Results also are pending for vaccines developed by a Janssen and Harvard University, and by Oxford University and drug firm AstraZeneca.
Design-build giant Jacobs confirms expedited work on an AstraZeneca plant retrofit in West Chester, Ohio, to upgrade an idle production line for COVID-19 vaccine. John Noble, head of Jacobs’ life sciences unit, declines to provide further detail on the scope or value of the EPC contract, citing client contract terms, but says design and construction that would normally take 12 to 18 months was done in three. “We had the client in the room with the project team from day one,” he told ENR. “The job “wasn’t a massive project, but important.”
Noble, a PhD biomedical engineer, would not confirm details of Jacobs’ work for Pfizer, although the drugmaker is a long-time client, according to online corporate references. He says about 250 Jacobs staffers are working on virus-related projects in Cincinnati, Philadelphia, Dublin and Cork in Ireland, Milan, Singapore and Delhi.
According to Noble, super-cold freezers such as those currently needed to store Pfizer’s vaccine at about -92° F are common in production plants but not distribution sites. “We are seeing projects across the network for bulk storage,” says Noble. who says Jacobs is not involved in the work.
Design-builder CRB had to ramp up completion of a $60-million fill-and-finish facility in Grand Rapids, Mich., last spring for contract manufacturer Grand River Asceptic Manufacturing (GRAM), as the virus hit and the plant was eyed to support vaccine making. “Some elements really had to be expedited,” says Jesse Adams, CRB senior project manager.
GRAM’s 61,500-sq-ft facility was qualified and operational by July.
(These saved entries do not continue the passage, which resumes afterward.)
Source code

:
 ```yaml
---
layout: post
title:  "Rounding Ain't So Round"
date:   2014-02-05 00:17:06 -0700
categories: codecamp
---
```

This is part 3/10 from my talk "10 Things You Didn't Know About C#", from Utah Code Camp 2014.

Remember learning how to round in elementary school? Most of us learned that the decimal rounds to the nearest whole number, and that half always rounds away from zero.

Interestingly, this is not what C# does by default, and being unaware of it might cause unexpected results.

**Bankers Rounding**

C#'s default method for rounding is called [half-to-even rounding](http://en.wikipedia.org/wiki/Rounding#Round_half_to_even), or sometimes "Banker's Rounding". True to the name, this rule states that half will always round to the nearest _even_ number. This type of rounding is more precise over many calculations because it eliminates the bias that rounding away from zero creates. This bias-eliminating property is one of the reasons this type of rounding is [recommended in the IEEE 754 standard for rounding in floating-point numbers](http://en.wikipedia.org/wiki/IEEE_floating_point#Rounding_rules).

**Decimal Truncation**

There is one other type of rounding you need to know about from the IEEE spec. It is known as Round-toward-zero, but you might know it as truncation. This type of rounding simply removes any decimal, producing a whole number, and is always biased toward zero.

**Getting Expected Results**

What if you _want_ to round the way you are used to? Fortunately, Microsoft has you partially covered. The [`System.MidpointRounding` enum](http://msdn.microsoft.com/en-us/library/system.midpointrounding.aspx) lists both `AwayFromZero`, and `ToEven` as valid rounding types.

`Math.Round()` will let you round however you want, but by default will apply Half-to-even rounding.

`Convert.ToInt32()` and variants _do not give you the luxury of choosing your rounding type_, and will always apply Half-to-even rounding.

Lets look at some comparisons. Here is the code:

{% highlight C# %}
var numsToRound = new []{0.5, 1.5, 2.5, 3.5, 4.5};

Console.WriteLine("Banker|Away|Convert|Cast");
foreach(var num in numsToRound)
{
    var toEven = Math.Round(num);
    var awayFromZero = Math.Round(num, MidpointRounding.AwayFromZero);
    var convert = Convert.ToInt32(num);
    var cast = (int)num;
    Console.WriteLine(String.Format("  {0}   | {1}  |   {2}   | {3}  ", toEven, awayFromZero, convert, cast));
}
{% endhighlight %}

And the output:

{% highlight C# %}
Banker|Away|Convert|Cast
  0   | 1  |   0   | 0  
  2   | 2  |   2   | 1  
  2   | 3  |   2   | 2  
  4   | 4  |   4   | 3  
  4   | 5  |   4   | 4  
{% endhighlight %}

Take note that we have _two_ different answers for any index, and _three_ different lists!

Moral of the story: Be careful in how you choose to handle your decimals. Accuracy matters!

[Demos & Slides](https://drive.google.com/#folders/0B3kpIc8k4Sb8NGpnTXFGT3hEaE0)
John Wichelt, vice president of client pharmaceutical services, says GRAM has a contract with the U.S. government, under its Operation Warp Speed vaccine program, for the facility’s full capacity for one year. Production has begun at the plant to make the vaccine, now in clinical trials, by GRAM’s contract partner, Johnson & Johnson.
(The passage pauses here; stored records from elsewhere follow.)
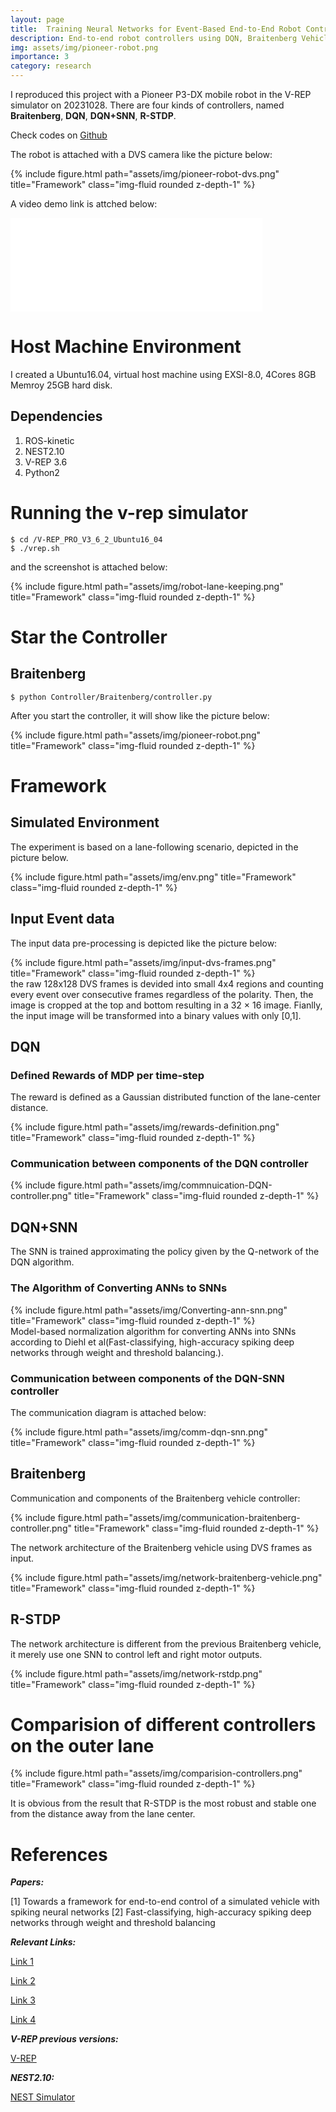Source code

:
 ```yaml
---
layout: page
title:  Training Neural Networks for Event-Based End-to-End Robot Control 
description: End-to-end robot controllers using DQN, Braitenberg Vehicle, SNN, R-STDP
img: assets/img/pioneer-robot.png
importance: 3
category: research
---
```


I reproduced this project with a Pioneer P3-DX mobile robot in the V-REP simulator on 20231028.
There are four kinds of controllers, named **Braitenberg**, **DQN**, **DQN+SNN**, **R-STDP**.

Check codes on [Github](https://github.com/Bluet-NeuroRobotics/Training-Neural-Networks-for-Event-Based-End-to-End-Robot-Control)

The robot is attached with a DVS camera like the picture below:
<div class="row">
    <div class="col-sm mt-3 mt-md-0">
        {% include figure.html path="assets/img/pioneer-robot-dvs.png" title="Framework" class="img-fluid rounded z-depth-1" %}
    </div>
</div>


A video demo link is attched below:

<div class="video-container iframe-container">
<iframe src="//player.bilibili.com/player.html?isOutside=true&aid=112687409268319&bvid=BV1X33yeYEnF&cid=500001597648077&p=1&muted=true" width="80%" scrolling="no" border="0" frameborder="no" framespacing="0" allowfullscreen="true"></iframe>
</div>

# Host Machine Environment
I created a Ubuntu16.04, virtual host machine using EXSI-8.0, 4Cores 8GB Memroy 25GB hard disk. 

## Dependencies
1. ROS-kinetic
2. NEST2.10
3. V-REP 3.6
4. Python2


# Running the v-rep simulator
```
$ cd /V-REP_PRO_V3_6_2_Ubuntu16_04
$ ./vrep.sh
```

and the screenshot is attached below:
<div class="row">
    <div class="col-sm mt-3 mt-md-0">
        {% include figure.html path="assets/img/robot-lane-keeping.png" title="Framework" class="img-fluid rounded z-depth-1" %}
    </div>
</div>

# Star the Controller

## Braitenberg
```
$ python Controller/Braitenberg/controller.py 
```
After you start the controller, it will show like the picture below:
<div class="row">
    <div class="col-sm mt-3 mt-md-0">
        {% include figure.html path="assets/img/pioneer-robot.png" title="Framework" class="img-fluid rounded z-depth-1" %}
    </div>
</div>

# Framework

## Simulated Environment
The experiment is based on a lane-following scenario, depicted in the picture below.
<div class="row">
    <div class="col-sm mt-3 mt-md-0">
        {% include figure.html path="assets/img/env.png" title="Framework" class="img-fluid rounded z-depth-1" %}
    </div>
</div>


## Input Event data
The input data pre-processing is depicted like the picture below:
<div class="row">
    <div class="col-sm mt-3 mt-md-0">
        {% include figure.html path="assets/img/input-dvs-frames.png" title="Framework" class="img-fluid rounded z-depth-1" %}
    </div>
</div>
the raw 128x128 DVS frames is devided into small 4x4 regions and counting every event over consecutive frames regardless of the polarity. Then, the image is cropped at the top and bottom resulting in a 32 × 16 image. Fianlly, the input image will be transformed into a binary values with only [0,1].

## DQN

### Defined Rewards of MDP per time-step
The reward is defined as a Gaussian distributed function of the lane-center distance.
<div class="row">
    <div class="col-sm mt-3 mt-md-0">
        {% include figure.html path="assets/img/rewards-definition.png" title="Framework" class="img-fluid rounded z-depth-1" %}
    </div>
</div>

### Communication between components of the DQN controller
<div class="row">
    <div class="col-sm mt-3 mt-md-0">
        {% include figure.html path="assets/img/commnuication-DQN-controller.png" title="Framework" class="img-fluid rounded z-depth-1" %}
    </div>
</div>


## DQN+SNN
The SNN is trained approximating the policy given by the Q-network of the DQN algorithm.

### The Algorithm of Converting ANNs to SNNs
<div class="row">
    <div class="col-sm mt-3 mt-md-0">
        {% include figure.html path="assets/img/Converting-ann-snn.png" title="Framework" class="img-fluid rounded z-depth-1" %}
    </div>
</div>
Model-based normalization algorithm for converting ANNs into SNNs according to Diehl et al(Fast-classifying, high-accuracy spiking deep networks through weight and threshold balancing.). 

### Communication between components of the DQN-SNN controller
The communication diagram is attached below:
<div class="row">
    <div class="col-sm mt-3 mt-md-0">
        {% include figure.html path="assets/img/comm-dqn-snn.png" title="Framework" class="img-fluid rounded z-depth-1" %}
    </div>
</div>


## Braitenberg
Communication and components of the Braitenberg vehicle controller: 

<div class="row">
    <div class="col-sm mt-3 mt-md-0">
        {% include figure.html path="assets/img/communication-braitenberg-controller.png" title="Framework" class="img-fluid rounded z-depth-1" %}
    </div>
</div>

The network architecture of the Braitenberg vehicle using DVS frames as input.
<div class="row">
    <div class="col-sm mt-3 mt-md-0">
        {% include figure.html path="assets/img/network-braitenberg-vehicle.png" title="Framework" class="img-fluid rounded z-depth-1" %}
    </div>
</div>


## R-STDP
The network architecture is different from the previous Braitenberg vehicle, it merely use one SNN to control left and right motor outputs.
<div class="row">
    <div class="col-sm mt-3 mt-md-0">
        {% include figure.html path="assets/img/network-rstdp.png" title="Framework" class="img-fluid rounded z-depth-1" %}
    </div>
</div>


# Comparision of different controllers on the outer lane
<div class="row">
    <div class="col-sm mt-3 mt-md-0">
        {% include figure.html path="assets/img/comparision-controllers.png" title="Framework" class="img-fluid rounded z-depth-1" %}
    </div>
</div>


It is obvious from the result that R-STDP is the most robust and stable one from the distance away from the lane center.


# References

***Papers:***


[1] Towards a framework for end-to-end control of a simulated vehicle with spiking neural networks
[2] Fast-classifying, high-accuracy spiking deep networks through weight and threshold balancing

***Relevant Links:***

[Link 1](https://blog.csdn.net/qq_38587510/article/details/104369066)

[Link 2](https://www.guyuehome.com/1966)

[Link 3](https://www.coppeliarobotics.com/helpFiles/en/ros1Tutorial.htm)

[Link 4](https://manual.coppeliarobotics.com/en/rosInterf.htm)

***V-REP previous versions:***

[V-REP](https://www.coppeliarobotics.com/previousVersions)


***NEST2.10:***

[NEST Simulator](https://nest-simulator.readthedocs.io/en/v2.20.0/installation/oldvers_install.html)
Read more about how vaccine production is bringing aseptic manufacturing and EPC firms into the limelight.
Moderna also is working with contract manufacturers to make 500 million to 1 billion doses of its vaccine next year. A Lonza Biologics plant in Portsmouth, N.H., ramped up production in late September, and another in Switzerland will start before the end of 2020, says the firm.
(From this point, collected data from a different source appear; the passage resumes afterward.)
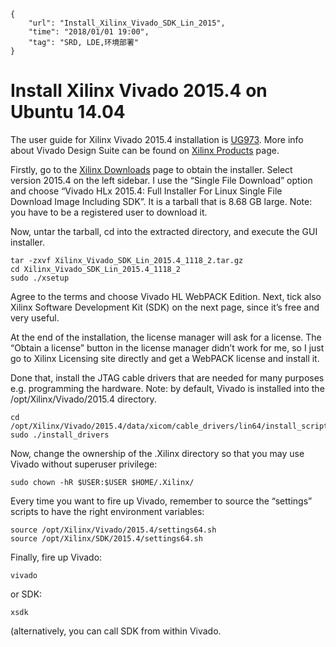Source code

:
 ```
{
    "url": "Install_Xilinx_Vivado_SDK_Lin_2015",
    "time": "2018/01/01 19:00",
    "tag": "SRD, LDE,环境部署"
}
```

# Install Xilinx Vivado 2015.4 on Ubuntu 14.04

The user guide for Xilinx Vivado 2015.4 installation is [UG973](http://www.xilinx.com/support/documentation/sw_manuals/xilinx2015_4/ug973-vivado-release-notes-install-license.pdf). More info about Vivado Design Suite can be found on [Xilinx Products](http://www.xilinx.com/products/design-tools/vivado.html) page.

Firstly, go to the [Xilinx Downloads](http://www.xilinx.com/support/download/index.html/content/xilinx/en/downloadNav/vivado-design-tools.html) page to obtain the installer. Select version 2015.4 on the left sidebar. I use the “Single File Download” option and choose “Vivado HLx 2015.4: Full Installer For Linux Single File Download Image Including SDK”. It is a tarball that is 8.68 GB large. Note: you have to be a registered user to download it.

Now, untar the tarball, cd into the extracted directory, and execute the GUI installer.

```
tar -zxvf Xilinx_Vivado_SDK_Lin_2015.4_1118_2.tar.gz
cd Xilinx_Vivado_SDK_Lin_2015.4_1118_2
sudo ./xsetup
```

Agree to the terms and choose Vivado HL WebPACK Edition. Next, tick also Xilinx Software Development Kit (SDK) on the next page, since it’s free and very useful.

At the end of the installation, the license manager will ask for a license. The “Obtain a license” button in the license manager didn’t work for me, so I just go to Xilinx Licensing site directly and get a WebPACK license and install it.

Done that, install the JTAG cable drivers that are needed for many purposes e.g. programming the hardware. Note: by default, Vivado is installed into the /opt/Xilinx/Vivado/2015.4 directory.

```
cd /opt/Xilinx/Vivado/2015.4/data/xicom/cable_drivers/lin64/install_script/install_drivers
sudo ./install_drivers
```

Now, change the ownership of the .Xilinx directory so that you may use Vivado without superuser privilege:

```
sudo chown -hR $USER:$USER $HOME/.Xilinx/
```

Every time you want to fire up Vivado, remember to source the “settings” scripts to have the right environment variables:

```
source /opt/Xilinx/Vivado/2015.4/settings64.sh
source /opt/Xilinx/SDK/2015.4/settings64.sh
```

Finally, fire up Vivado:

```
vivado
```

or SDK:

```
xsdk
```

(alternatively, you can call SDK from within Vivado.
Fast-track is nothing new for Moderna nor Massachusetts-based Wise Construction, which in 2018 completed in just 33 weeks the start-up's current 200,000-sq-ft clinical production plant at a former Polaroid factory site in Norwood, Mass.
The $111-million project was “three to four times faster than a typical one of this size and scope,” says a Wise spokeswoman. “Technologies were so promising, it needed to quickly build out to manage rapid scale-up of clinical studies,” she adds.